Supplied data ::
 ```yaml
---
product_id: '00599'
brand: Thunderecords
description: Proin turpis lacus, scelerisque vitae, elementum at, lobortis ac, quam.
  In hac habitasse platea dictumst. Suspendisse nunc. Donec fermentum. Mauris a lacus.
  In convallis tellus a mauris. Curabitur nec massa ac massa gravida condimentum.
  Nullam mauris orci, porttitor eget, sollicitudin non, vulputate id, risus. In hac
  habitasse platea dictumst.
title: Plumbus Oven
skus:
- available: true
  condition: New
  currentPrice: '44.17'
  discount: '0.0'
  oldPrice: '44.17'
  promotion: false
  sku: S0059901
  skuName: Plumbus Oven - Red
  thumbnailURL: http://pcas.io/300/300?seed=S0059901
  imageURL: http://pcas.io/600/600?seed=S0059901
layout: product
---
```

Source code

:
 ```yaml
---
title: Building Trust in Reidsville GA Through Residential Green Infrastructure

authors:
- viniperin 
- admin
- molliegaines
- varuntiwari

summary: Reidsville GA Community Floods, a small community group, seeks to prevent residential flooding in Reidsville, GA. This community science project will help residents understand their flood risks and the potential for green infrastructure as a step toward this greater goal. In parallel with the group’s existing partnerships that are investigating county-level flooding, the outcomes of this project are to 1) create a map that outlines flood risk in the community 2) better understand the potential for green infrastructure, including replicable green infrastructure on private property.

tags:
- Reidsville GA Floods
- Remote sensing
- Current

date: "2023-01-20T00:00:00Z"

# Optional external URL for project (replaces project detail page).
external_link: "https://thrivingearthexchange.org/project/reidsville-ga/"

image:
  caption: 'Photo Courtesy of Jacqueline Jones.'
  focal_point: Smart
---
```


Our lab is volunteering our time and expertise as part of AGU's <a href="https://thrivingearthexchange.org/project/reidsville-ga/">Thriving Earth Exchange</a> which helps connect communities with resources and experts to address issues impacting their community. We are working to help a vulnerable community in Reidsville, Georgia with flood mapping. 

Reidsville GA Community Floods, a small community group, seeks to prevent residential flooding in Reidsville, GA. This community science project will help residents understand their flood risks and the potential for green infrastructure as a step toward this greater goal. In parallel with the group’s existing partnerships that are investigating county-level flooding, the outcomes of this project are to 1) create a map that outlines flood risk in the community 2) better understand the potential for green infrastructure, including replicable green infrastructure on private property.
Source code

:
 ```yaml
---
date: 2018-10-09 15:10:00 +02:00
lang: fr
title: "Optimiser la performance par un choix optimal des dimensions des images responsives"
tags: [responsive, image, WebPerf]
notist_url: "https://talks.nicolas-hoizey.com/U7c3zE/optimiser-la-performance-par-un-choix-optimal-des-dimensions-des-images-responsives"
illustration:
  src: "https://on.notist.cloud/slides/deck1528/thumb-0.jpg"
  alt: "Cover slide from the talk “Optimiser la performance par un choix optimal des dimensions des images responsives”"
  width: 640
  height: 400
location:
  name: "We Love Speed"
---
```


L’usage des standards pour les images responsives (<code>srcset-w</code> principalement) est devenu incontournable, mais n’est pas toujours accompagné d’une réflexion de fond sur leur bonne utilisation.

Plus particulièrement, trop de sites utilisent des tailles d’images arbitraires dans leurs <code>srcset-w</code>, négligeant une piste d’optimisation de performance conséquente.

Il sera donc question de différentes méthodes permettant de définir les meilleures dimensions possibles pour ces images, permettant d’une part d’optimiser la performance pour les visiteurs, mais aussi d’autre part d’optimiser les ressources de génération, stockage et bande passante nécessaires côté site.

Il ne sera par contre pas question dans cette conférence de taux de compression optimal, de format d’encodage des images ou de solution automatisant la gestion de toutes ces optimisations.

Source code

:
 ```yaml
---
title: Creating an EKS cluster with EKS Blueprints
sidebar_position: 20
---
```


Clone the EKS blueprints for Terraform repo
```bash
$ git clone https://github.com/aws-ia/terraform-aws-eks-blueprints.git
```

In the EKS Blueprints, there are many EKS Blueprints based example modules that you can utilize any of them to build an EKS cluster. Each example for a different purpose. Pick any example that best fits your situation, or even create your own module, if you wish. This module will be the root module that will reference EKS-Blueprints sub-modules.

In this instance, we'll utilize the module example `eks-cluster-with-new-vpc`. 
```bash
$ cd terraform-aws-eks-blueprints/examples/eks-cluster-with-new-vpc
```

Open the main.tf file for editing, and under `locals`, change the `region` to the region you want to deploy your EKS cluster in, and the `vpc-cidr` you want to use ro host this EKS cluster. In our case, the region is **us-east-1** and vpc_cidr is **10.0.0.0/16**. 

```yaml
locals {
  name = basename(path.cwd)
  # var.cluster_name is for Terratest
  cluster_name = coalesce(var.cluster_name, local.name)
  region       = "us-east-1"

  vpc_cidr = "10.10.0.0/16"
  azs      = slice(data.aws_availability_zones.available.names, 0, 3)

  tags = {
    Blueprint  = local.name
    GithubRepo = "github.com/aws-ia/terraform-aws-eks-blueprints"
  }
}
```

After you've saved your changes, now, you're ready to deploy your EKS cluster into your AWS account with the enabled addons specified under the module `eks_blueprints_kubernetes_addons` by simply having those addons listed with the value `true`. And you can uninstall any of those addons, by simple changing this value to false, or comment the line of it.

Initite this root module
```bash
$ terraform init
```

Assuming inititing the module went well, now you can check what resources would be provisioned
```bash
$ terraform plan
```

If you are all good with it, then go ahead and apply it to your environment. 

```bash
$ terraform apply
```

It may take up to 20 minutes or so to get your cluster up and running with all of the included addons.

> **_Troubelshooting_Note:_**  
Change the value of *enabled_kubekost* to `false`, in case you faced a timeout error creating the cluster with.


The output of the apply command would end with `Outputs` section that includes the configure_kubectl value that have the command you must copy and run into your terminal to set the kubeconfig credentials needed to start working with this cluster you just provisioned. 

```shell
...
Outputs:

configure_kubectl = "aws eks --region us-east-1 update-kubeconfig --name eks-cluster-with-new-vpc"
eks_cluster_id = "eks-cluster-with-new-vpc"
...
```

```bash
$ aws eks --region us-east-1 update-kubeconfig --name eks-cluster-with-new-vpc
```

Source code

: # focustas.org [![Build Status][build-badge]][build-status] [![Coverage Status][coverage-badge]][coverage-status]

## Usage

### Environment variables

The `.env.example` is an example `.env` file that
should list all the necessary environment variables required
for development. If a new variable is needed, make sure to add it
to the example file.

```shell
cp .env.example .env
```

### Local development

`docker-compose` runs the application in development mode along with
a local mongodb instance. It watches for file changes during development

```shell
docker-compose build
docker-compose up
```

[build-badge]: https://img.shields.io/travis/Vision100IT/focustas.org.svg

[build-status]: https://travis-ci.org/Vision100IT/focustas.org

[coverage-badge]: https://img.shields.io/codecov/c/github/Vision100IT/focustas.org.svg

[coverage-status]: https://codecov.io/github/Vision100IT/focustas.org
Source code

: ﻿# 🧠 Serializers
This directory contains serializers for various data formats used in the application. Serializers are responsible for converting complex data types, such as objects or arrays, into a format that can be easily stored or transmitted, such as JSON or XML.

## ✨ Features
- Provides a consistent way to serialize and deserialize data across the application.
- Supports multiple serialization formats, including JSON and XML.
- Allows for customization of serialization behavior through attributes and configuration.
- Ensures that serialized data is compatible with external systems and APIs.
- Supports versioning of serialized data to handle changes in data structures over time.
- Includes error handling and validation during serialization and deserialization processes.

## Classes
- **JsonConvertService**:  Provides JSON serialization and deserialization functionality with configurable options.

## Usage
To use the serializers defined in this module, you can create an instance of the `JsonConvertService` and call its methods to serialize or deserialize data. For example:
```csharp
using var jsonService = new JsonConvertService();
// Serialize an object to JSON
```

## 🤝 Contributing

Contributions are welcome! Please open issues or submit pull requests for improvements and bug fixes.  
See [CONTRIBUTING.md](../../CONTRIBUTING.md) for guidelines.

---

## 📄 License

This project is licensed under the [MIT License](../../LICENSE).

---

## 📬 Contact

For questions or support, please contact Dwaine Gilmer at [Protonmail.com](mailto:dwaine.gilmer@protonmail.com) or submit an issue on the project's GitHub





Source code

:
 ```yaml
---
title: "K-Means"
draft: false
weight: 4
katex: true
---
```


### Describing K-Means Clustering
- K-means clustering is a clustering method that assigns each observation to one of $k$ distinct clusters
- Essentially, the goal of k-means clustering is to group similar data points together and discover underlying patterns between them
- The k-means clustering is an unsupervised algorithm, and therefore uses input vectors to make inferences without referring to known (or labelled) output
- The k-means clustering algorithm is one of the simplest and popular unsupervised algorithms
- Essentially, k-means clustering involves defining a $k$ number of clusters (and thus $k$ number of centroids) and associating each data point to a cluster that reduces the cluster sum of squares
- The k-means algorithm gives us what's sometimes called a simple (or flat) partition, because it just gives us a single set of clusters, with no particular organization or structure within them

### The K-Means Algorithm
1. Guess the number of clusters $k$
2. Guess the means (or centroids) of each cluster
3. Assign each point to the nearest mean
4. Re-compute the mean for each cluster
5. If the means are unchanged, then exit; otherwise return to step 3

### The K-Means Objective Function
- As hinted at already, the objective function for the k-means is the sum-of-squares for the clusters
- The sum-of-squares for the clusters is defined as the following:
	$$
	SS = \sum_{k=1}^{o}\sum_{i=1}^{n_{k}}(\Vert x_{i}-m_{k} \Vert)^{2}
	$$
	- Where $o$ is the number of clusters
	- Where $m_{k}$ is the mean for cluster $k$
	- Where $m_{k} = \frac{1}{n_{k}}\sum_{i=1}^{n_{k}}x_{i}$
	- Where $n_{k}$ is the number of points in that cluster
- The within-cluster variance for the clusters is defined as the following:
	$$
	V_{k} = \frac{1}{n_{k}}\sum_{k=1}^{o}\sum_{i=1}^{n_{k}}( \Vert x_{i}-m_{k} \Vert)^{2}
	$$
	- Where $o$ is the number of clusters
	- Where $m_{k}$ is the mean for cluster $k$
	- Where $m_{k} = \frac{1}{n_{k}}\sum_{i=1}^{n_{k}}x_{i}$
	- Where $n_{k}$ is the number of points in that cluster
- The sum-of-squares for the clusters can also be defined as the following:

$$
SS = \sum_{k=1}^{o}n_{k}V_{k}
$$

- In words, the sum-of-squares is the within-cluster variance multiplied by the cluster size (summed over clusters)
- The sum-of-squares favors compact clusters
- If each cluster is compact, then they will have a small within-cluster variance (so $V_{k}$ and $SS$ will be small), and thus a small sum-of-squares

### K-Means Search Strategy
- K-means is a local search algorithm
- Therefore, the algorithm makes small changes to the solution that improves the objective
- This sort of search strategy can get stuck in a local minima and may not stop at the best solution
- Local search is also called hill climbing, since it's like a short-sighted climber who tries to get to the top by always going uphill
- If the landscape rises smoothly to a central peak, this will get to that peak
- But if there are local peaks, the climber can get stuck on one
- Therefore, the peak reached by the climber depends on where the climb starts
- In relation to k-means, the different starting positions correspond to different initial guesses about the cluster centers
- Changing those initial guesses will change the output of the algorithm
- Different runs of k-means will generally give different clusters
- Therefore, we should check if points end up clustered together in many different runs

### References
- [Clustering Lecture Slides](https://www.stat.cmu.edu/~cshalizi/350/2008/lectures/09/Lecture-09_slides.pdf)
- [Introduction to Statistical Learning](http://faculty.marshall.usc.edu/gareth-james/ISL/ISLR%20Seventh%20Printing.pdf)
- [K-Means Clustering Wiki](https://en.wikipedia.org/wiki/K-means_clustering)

Work required :: Please return only the lines above, starting at the line that has "- Supports versioning" and ending at the line that has "4. Re-compute the mean for each cluster", keeping both and leaving each one unchanged.

Answer box ::
- Supports versioning of serialized data to handle changes in data structures over time.
- Includes error handling and validation during serialization and deserialization processes.

## Classes
- **JsonConvertService**:  Provides JSON serialization and deserialization functionality with configurable options.

## Usage
To use the serializers defined in this module, you can create an instance of the `JsonConvertService` and call its methods to serialize or deserialize data. For example:
```csharp
using var jsonService = new JsonConvertService();
// Serialize an object to JSON
```

## 🤝 Contributing

Contributions are welcome! Please open issues or submit pull requests for improvements and bug fixes.  
See [CONTRIBUTING.md](../../CONTRIBUTING.md) for guidelines.

---

## 📄 License

This project is licensed under the [MIT License](../../LICENSE).

---

## 📬 Contact

For questions or support, please contact Dwaine Gilmer at [Protonmail.com](mailto:dwaine.gilmer@protonmail.com) or submit an issue on the project's GitHub





Source code

:
 ```yaml
---
title: "K-Means"
draft: false
weight: 4
katex: true
---
```


### Describing K-Means Clustering
- K-means clustering is a clustering method that assigns each observation to one of $k$ distinct clusters
- Essentially, the goal of k-means clustering is to group similar data points together and discover underlying patterns between them
- The k-means clustering is an unsupervised algorithm, and therefore uses input vectors to make inferences without referring to known (or labelled) output
- The k-means clustering algorithm is one of the simplest and popular unsupervised algorithms
- Essentially, k-means clustering involves defining a $k$ number of clusters (and thus $k$ number of centroids) and associating each data point to a cluster that reduces the cluster sum of squares
- The k-means algorithm gives us what's sometimes called a simple (or flat) partition, because it just gives us a single set of clusters, with no particular organization or structure within them

### The K-Means Algorithm
1. Guess the number of clusters $k$
2. Guess the means (or centroids) of each cluster
3. Assign each point to the nearest mean
4. Re-compute the mean for each cluster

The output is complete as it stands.